Characterizing Time Series via Complexity-Entropy Curves

Abstract: The search for patterns in time series is a very common task when dealing with complex systems. This is usually accomplished by employing a complexity measure such as entropies and fractal dimensions. However, such measures usually only capture a single aspect of the system dynamics. Here, we propose a family of complexity measures for time series based on a generalization of the complexity-entropy causality plane. By replacing the Shannon entropy by a mono-parametric entropy (Tsallis $q$-entropy) and after considering the proper generalization of the statistical complexity ($q$-complexity), we build up a parametric curve (the $q$-complexity-entropy curve) that is used for characterizing/classifying time series.

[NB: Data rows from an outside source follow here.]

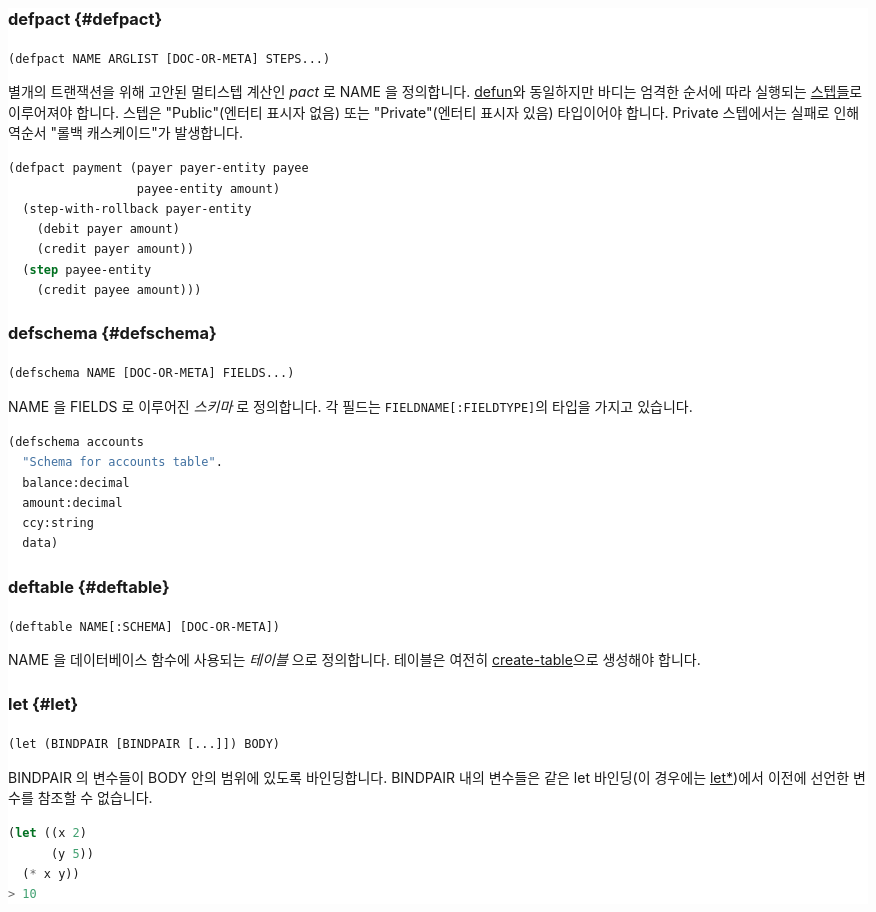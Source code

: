 ### defpact {#defpact}

```
(defpact NAME ARGLIST [DOC-OR-META] STEPS...)
```

별개의 트랜잭션을 위해 고안된 멀티스텝 계산인 _pact_ 로 NAME 을 정의합니다. [defun](#defun)와 동일하지만 바디는 엄격한 순서에 따라 실행되는 [스텝들](#step)로 이루어져야 합니다. 스텝은 "Public"(엔터티 표시자 없음) 또는 "Private"(엔터티 표시자 있음) 타입이어야 합니다. Private 스텝에서는 실패로 인해 역순서 "롤백 캐스케이드"가 발생합니다.

```lisp
(defpact payment (payer payer-entity payee
                  payee-entity amount)
  (step-with-rollback payer-entity
    (debit payer amount)
    (credit payer amount))
  (step payee-entity
    (credit payee amount)))
```

### defschema {#defschema}

```
(defschema NAME [DOC-OR-META] FIELDS...)
```

NAME 을 FIELDS 로 이루어진 _스키마_ 로 정의합니다. 각 필드는 `FIELDNAME[:FIELDTYPE]`의 타입을 가지고 있습니다.

```lisp
(defschema accounts
  "Schema for accounts table".
  balance:decimal
  amount:decimal
  ccy:string
  data)
```

### deftable {#deftable}

```
(deftable NAME[:SCHEMA] [DOC-OR-META])
```

NAME 을 데이터베이스 함수에 사용되는 _테이블_ 으로 정의합니다. 테이블은 여전히 [create-table](pact-functions.html#create-table)으로 생성해야 합니다.

### let {#let}

```
(let (BINDPAIR [BINDPAIR [...]]) BODY)
```

BINDPAIR 의 변수들이 BODY 안의 범위에 있도록 바인딩합니다. BINDPAIR 내의 변수들은 같은 let 바인딩(이 경우에는 [let\*](#letstar))에서 이전에 선언한 변수를 참조할 수 없습니다.

```lisp
(let ((x 2)
      (y 5))
  (* x y))
> 10
```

Based on simple exact results and numerical simulations of stochastic processes, we show that these curves can distinguish among different long-range, short-range and oscillating correlated behaviors. Also, we verify that simulated chaotic and stochastic time series can be distinguished based on whether these curves are open or closed. We further test this technique in experimental scenarios related to chaotic laser intensity, stock price, sunspot, and geomagnetic dynamics, confirming its usefulness. Finally, we prove that these curves enhance the automatic classification of time series with long-range correlations and interbeat intervals of healthy subjects and patients with heart disease.